# [Dataset excerpts]
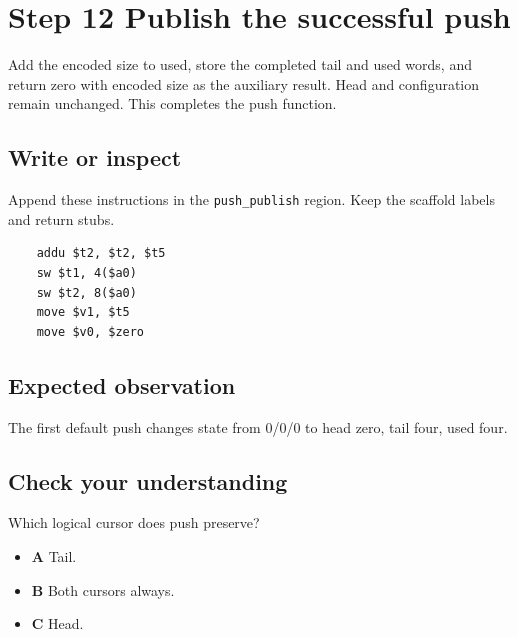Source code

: \section{Step 12 Publish the successful push}\label{ring-s12}

Add the encoded size to used, store the completed tail and used words, and return zero with encoded size as the auxiliary result. Head and configuration remain unchanged. This completes the push function.

\subsection{Write or inspect}
Append these instructions in the \texttt{push\_publish} region. Keep the scaffold labels and return stubs.

\begin{verbatim}
    addu $t2, $t2, $t5
    sw $t1, 4($a0)
    sw $t2, 8($a0)
    move $v1, $t5
    move $v0, $zero
\end{verbatim}

\subsection{Expected observation}
The first default push changes state from 0/0/0 to head zero, tail four, used four.

\subsection{Check your understanding}
Which logical cursor does push preserve?

\begin{itemize}
  \item \textbf{A} Tail.
  \item \textbf{B} Both cursors always.
  \item \textbf{C} Head.
\end{itemize}
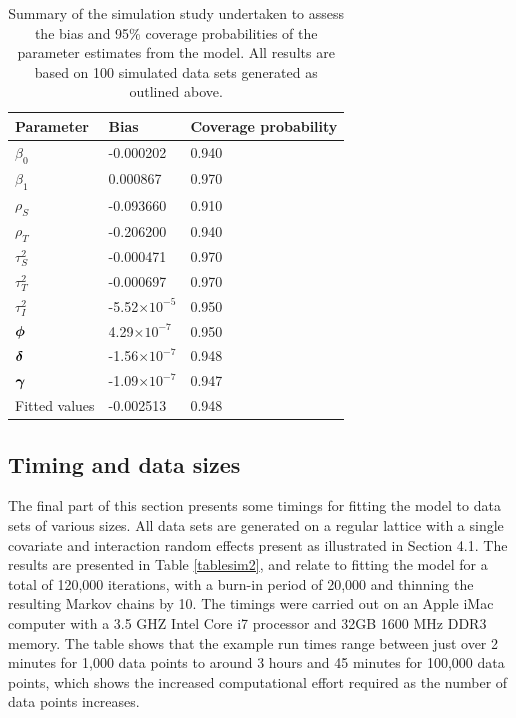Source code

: \documentclass[article, nojss]{jss}
\newcommand{\bd}[1]{\ensuremath{\mbox{\boldmath $#1$}}}
\begin{document}
\begin{table}
\begin{center}
\begin{tabular}{lll}
\hline \textbf{Parameter}&\textbf{Bias}&\textbf{Coverage probability}\\\hline
$\beta_0$&-0.000202&0.940\\
$\beta_1$&0.000867&0.970\\
$\rho_S$ &-0.093660&0.910\\
$\rho_T$ &-0.206200&0.940\\
$\tau^2_S$ &-0.000471&0.970\\
$\tau^2_T$ &-0.000697&0.970\\
$\tau^2_I$ &-5.52$\times 10^{-5}$ & 0.950\\
$\bd{\phi}$ &4.29$\times 10^{-7}$ & 0.950\\
$\bd{\delta}$ &-1.56$\times 10^{-7}$ &0.948\\
$\bd{\gamma}$ &-1.09$\times 10^{-7}$ &0.947\\
Fitted values &-0.002513& 0.948\\\hline
\end{tabular}

\caption{Summary of the simulation study undertaken to assess the bias and 95\% coverage probabilities of the parameter estimates from the  model. All results are based on 100 simulated data sets generated as outlined above.\label{tablesim1}}
\end{center}
\end{table}







\subsection{Timing and data sizes}
The final part of this section presents some timings for fitting the  model to data sets of various sizes. All data sets are generated on a regular lattice with a single covariate and interaction random effects present as illustrated in Section 4.1. The results are presented in Table \ref{tablesim2}, and relate to fitting the model for a total of 120,000 iterations, with a burn-in period of 20,000 and thinning the resulting Markov chains by 10. The timings were carried out on an Apple iMac computer with a 3.5 GHZ Intel Core i7 processor and 32GB 1600 MHz DDR3 memory. The table shows that the example run times range between just over 2 minutes for 1,000 data points to around 3 hours and 45 minutes for 100,000 data points, which shows the increased computational effort required as the number of data points increases.
\end{document}
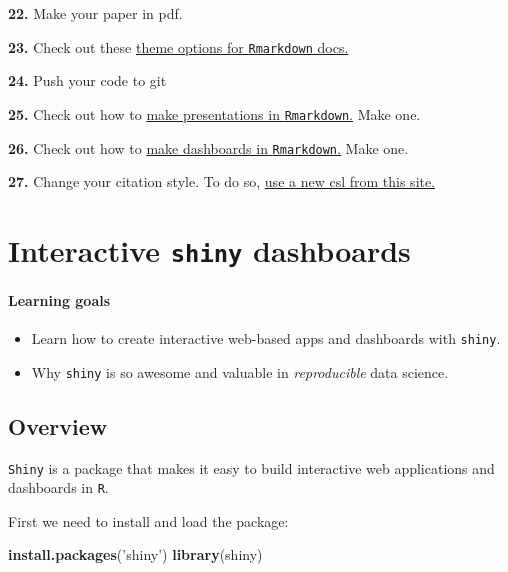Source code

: \documentclass[]{book}
\newenvironment{Shaded}{\begin{snugshade}}{\end{snugshade}}
\newcommand{\KeywordTok}[1]{\textcolor[rgb]{0.13,0.29,0.53}{\textbf{#1}}}
\newcommand{\NormalTok}[1]{#1}
\newcommand{\StringTok}[1]{\textcolor[rgb]{0.31,0.60,0.02}{#1}}
\begin{document}
\textbf{22.} Make your paper in pdf.

\textbf{23.} Check out these \href{https://www.datadreaming.org/post/r-markdown-theme-gallery/}{theme options for \texttt{Rmarkdown} docs.}

\textbf{24.} Push your code to git

\textbf{25.} Check out how to \href{https://rmarkdown.rstudio.com/lesson-11.html}{make presentations in \texttt{Rmarkdown}.} Make one.

\textbf{26.} Check out how to \href{https://rmarkdown.rstudio.com/lesson-12.html}{make dashboards in \texttt{Rmarkdown}.} Make one.

\textbf{27.} Change your citation style. To do so, \href{https://github.com/citation-style-language/styles}{use a new csl from this site.}

\hypertarget{shiny}{%
\chapter{\texorpdfstring{Interactive \texttt{shiny} dashboards}{Interactive shiny dashboards}}\label{shiny}}

\hypertarget{learning-goals-16}{%
\subsubsection*{Learning goals}\label{learning-goals-16}}

\begin{itemize}
\item
  Learn how to create interactive web-based apps and dashboards with \texttt{shiny}.
\item
  Why \texttt{shiny} is so awesome and valuable in \emph{reproducible} data science.
\end{itemize}

\hypertarget{overview}{%
\section*{Overview}\label{overview}}

\texttt{Shiny} is a package that makes it easy to build interactive web applications and dashboards in \texttt{R}.

First we need to install and load the package:

\begin{Shaded}
\begin{Highlighting}[]
\KeywordTok{install.packages}\NormalTok{(}\StringTok{'shiny'}\NormalTok{)}
\KeywordTok{library}\NormalTok{(shiny)}
\end{Highlighting}
\end{Shaded}
\end{document}
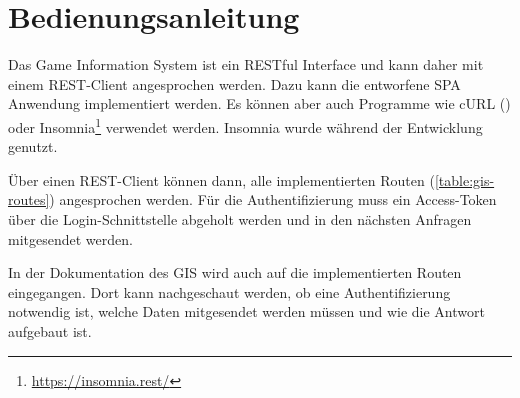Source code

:\section{Bedienungsanleitung}

Das Game Information System ist ein RESTful Interface und kann daher mit einem REST-Client angesprochen werden. Dazu kann die entworfene SPA Anwendung implementiert werden. Es können aber auch Programme wie cURL () oder Insomnia\footnote{\url{https://insomnia.rest/}} verwendet werden. Insomnia wurde während der Entwicklung genutzt.

Über einen REST-Client können dann, alle implementierten Routen (\ref{table:gis-routes}) angesprochen werden. Für die Authentifizierung muss ein Access-Token über die Login-Schnittstelle abgeholt werden und in den nächsten Anfragen mitgesendet werden.

In der Dokumentation des GIS wird auch auf die implementierten Routen eingegangen. Dort kann nachgeschaut werden, ob eine Authentifizierung notwendig ist, welche Daten mitgesendet werden müssen und wie die Antwort aufgebaut ist.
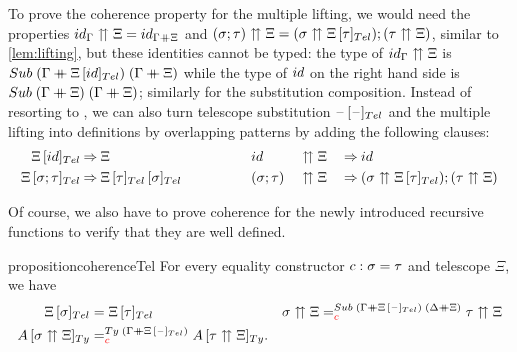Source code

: \documentclass[a4paper,UKenglish,numberwithinsect,cleveref,thm-restate]{lipics-v2021}
\newcommand{\danger}{\marginpar[\hfill\dbend]{\dbend\hfill}}
\begin{document}
To prove the coherence property for the multiple lifting, we would need the properties $\idS_\Gamma \upuparrows \Xi = \idS_{\Gamma \dplus  \Xi}$ and $(\sigma; \tau) \upuparrows \Xi = (\sigma\upuparrows \subTel{\Xi}{\tau}); (\tau \upuparrows \Xi)$, similar to \cref{lem:lifting}, but these identities cannot be typed: the type of $\idS_{\Gamma} \upuparrows \Xi$ is $\Sub\;(\Gamma \dplus \subTel{\Xi}{\idS})\;(\Gamma \dplus \Xi)$ while the type of $\idS$ on the right hand side is $\Sub\;(\Gamma \dplus \Xi)\;(\Gamma \dplus \Xi)$; similarly for the substitution composition.
%
Instead of resorting to \transp, we can also turn telescope substitution $\subTel{\blank}{\blank}$ and the multiple lifting into definitions by overlapping patterns by adding the following clauses:
\begin{alignat*}{9}
  \subTel{\Xi}{\idS}          & \reduce \Xi\qquad\qquad
                              && \idS          && \upuparrows \Xi && \reduce \idS \\
  \subTel{\Xi}{\sigma ; \tau} & \reduce \subTel{\subTel{\Xi}{\tau}}{\sigma} \qquad\qquad
                              && (\sigma;\tau) && \upuparrows \Xi && \reduce (\sigma \upuparrows \subTel{\Xi}{\tau}) ; (\tau \upuparrows \Xi)
\end{alignat*}

Of course, we also have to prove coherence for the newly introduced recursive functions to verify that they are well defined.

\begin{restatable}%
{proposition}{coherenceTel}
  For every equality constructor $\cc : \sigma = \tau$ and telescope $\Xi$, we have
  \danger
  \begin{align*}
    \subTel{\Xi}{\sigma} & = \subTel{\Xi}{\tau}
                         && \sigma \upuparrows \Xi =^{\Sub\;(\Gamma\dplus \subTel{\Xi}{\blank})\;(\Delta\dplus\Xi)}_{\alert{\cc}} \tau \upuparrows \Xi \\
    \subTy{A}{\sigma \upuparrows \Xi} & =^{\Ty\;(\Gamma \dplus \subTel{\Xi}{\blank})}_{\alert{\cc}} \subTy{A}{\tau \upuparrows \Xi}.
  \end{align*}
\end{restatable}
\end{document}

# [What you are asked to do]
In the listing above, count every line that contains the word "reduce" and give the number with no comment.

# [Response box]
4